[What you are asked to do] Nothing but the lines from the one that contains "tabulating what each" through the end of the data should be reproduced, and each must match exactly.

--- START ---

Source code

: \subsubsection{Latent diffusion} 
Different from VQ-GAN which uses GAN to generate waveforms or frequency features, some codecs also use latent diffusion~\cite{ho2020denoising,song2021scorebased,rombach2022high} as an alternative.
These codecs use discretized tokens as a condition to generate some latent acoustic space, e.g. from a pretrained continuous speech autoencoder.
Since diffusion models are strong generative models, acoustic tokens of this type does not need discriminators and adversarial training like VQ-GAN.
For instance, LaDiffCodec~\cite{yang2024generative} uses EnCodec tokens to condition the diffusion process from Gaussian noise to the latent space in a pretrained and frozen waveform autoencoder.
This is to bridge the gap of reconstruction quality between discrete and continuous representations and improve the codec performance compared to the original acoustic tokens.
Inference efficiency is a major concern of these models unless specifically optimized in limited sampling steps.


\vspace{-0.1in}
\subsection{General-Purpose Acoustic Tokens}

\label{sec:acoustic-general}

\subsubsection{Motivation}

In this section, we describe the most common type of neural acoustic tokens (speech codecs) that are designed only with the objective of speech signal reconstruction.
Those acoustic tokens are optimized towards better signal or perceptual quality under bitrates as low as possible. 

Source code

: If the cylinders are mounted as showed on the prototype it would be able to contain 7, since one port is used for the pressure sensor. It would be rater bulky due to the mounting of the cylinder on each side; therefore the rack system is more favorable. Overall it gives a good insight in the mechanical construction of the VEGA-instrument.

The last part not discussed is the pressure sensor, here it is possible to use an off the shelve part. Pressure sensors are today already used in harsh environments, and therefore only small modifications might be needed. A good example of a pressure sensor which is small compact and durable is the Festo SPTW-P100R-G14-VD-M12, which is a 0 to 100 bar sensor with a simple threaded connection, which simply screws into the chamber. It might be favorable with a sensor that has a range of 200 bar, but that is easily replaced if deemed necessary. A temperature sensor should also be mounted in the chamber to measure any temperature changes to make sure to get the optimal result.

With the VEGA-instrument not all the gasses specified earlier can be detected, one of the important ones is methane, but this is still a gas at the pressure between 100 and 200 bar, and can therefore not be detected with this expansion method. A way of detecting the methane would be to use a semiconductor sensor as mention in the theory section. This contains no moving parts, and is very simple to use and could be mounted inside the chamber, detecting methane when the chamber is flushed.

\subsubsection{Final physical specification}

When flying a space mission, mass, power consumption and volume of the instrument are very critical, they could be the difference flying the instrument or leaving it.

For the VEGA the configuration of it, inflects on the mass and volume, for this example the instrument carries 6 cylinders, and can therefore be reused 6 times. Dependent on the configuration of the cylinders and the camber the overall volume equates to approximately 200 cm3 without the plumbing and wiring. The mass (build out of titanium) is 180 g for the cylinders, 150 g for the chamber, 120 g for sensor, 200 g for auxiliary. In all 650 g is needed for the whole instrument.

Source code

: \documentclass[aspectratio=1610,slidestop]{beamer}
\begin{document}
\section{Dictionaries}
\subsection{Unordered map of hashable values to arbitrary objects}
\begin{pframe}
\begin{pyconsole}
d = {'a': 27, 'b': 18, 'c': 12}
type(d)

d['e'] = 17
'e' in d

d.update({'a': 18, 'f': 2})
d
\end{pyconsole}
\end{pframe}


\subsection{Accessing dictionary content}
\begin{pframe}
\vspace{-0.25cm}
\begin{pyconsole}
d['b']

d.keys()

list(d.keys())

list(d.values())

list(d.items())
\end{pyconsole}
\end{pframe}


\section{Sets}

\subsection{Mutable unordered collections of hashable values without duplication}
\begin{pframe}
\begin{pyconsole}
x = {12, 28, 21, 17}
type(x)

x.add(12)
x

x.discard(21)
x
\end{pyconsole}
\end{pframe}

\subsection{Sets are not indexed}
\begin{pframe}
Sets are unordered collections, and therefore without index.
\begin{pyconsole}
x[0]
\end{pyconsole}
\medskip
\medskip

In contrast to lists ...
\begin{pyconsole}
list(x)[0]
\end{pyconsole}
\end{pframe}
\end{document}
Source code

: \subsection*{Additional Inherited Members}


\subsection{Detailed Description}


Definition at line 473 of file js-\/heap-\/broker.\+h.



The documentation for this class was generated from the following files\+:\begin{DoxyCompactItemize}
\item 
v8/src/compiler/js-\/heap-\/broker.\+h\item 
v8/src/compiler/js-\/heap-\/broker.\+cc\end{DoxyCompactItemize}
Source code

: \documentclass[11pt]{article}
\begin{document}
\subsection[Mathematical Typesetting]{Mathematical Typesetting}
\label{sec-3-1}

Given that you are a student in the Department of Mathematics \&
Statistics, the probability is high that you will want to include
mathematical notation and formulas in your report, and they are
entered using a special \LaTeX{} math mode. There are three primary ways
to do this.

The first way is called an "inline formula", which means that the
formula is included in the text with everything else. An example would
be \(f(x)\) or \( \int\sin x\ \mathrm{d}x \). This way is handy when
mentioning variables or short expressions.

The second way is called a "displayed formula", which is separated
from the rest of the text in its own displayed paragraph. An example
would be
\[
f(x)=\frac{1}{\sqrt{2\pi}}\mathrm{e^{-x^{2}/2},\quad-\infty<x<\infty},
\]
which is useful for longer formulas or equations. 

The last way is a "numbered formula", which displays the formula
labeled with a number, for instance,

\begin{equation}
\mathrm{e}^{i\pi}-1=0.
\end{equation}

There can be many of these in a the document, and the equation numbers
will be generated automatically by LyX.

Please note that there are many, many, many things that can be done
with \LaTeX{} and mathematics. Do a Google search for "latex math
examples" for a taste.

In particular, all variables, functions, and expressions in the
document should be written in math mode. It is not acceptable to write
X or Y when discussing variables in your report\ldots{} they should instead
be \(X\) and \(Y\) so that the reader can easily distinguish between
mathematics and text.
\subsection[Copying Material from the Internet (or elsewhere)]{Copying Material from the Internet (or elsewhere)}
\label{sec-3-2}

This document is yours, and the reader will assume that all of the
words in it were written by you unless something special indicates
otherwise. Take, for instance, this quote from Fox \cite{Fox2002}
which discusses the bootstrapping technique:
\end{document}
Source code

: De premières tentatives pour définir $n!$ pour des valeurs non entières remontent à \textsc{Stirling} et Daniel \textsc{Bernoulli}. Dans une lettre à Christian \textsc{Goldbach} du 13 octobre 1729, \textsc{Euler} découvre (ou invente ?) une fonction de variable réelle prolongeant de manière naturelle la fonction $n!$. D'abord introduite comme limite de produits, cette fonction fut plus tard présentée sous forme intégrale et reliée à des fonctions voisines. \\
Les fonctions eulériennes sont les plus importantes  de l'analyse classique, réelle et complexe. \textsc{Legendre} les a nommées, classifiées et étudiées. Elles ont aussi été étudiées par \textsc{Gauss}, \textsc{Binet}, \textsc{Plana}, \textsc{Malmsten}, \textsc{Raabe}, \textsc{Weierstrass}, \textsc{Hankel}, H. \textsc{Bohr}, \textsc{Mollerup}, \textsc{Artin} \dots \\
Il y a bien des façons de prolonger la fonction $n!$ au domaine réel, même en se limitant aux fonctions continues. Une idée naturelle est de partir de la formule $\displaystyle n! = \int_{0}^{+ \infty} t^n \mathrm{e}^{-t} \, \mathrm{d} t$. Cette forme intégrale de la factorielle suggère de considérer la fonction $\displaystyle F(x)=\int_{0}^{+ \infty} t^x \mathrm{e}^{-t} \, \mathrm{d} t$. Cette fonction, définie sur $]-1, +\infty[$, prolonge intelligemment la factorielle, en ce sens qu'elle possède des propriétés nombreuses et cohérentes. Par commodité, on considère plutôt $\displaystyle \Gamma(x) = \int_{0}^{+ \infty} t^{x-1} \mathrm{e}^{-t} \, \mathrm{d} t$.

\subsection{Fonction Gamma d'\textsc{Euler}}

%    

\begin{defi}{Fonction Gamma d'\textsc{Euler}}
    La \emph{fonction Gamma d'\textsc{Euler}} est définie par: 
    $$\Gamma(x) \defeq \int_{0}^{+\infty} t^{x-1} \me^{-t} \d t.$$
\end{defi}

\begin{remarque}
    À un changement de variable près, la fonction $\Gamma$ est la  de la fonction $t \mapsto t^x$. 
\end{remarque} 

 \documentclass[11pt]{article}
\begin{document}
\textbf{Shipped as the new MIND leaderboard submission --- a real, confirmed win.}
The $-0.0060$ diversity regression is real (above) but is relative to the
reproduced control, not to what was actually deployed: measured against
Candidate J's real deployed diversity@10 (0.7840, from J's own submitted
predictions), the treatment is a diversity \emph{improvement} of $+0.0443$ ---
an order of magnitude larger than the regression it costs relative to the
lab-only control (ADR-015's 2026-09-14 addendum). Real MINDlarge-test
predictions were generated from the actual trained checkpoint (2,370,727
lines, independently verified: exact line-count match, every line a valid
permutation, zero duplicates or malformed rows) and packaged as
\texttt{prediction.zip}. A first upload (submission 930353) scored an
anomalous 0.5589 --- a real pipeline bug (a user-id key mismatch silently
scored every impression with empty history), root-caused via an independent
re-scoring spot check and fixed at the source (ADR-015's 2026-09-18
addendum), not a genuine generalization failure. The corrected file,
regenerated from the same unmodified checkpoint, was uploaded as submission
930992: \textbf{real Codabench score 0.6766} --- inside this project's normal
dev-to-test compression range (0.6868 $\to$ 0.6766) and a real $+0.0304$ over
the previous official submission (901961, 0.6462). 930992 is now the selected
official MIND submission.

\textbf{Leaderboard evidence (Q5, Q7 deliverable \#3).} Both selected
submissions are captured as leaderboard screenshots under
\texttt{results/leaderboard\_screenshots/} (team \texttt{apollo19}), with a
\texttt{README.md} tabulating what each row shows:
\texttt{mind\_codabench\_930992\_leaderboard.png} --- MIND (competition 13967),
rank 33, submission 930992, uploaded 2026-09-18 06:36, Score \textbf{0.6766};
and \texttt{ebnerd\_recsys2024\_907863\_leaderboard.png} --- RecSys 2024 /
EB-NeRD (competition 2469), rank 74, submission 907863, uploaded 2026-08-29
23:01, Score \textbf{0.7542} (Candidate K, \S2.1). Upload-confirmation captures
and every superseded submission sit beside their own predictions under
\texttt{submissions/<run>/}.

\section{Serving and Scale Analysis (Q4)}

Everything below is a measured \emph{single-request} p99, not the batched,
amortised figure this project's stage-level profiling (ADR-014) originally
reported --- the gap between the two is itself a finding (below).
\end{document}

--- END ---

[Answer section]
\texttt{README.md} tabulating what each row shows:
\texttt{mind\_codabench\_930992\_leaderboard.png} --- MIND (competition 13967),
rank 33, submission 930992, uploaded 2026-09-18 06:36, Score \textbf{0.6766};
and \texttt{ebnerd\_recsys2024\_907863\_leaderboard.png} --- RecSys 2024 /
EB-NeRD (competition 2469), rank 74, submission 907863, uploaded 2026-08-29
23:01, Score \textbf{0.7542} (Candidate K, \S2.1). Upload-confirmation captures
and every superseded submission sit beside their own predictions under
\texttt{submissions/<run>/}.

\section{Serving and Scale Analysis (Q4)}

Everything below is a measured \emph{single-request} p99, not the batched,
amortised figure this project's stage-level profiling (ADR-014) originally
reported --- the gap between the two is itself a finding (below).
\end{document}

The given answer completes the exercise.